§ Problem
Say how many lines in the entries below have the word "detailed" in them, giving only the number.

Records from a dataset
Content starts
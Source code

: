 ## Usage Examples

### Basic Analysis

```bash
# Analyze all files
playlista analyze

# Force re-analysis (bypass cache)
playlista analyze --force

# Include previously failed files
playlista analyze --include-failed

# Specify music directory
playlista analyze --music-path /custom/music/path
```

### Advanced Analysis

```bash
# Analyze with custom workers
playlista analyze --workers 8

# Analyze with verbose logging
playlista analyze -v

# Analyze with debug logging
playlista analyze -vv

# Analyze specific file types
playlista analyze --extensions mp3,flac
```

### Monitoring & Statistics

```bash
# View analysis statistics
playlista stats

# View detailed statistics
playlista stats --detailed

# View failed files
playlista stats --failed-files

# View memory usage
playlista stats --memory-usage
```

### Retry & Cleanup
Content ends
§ Your solution
2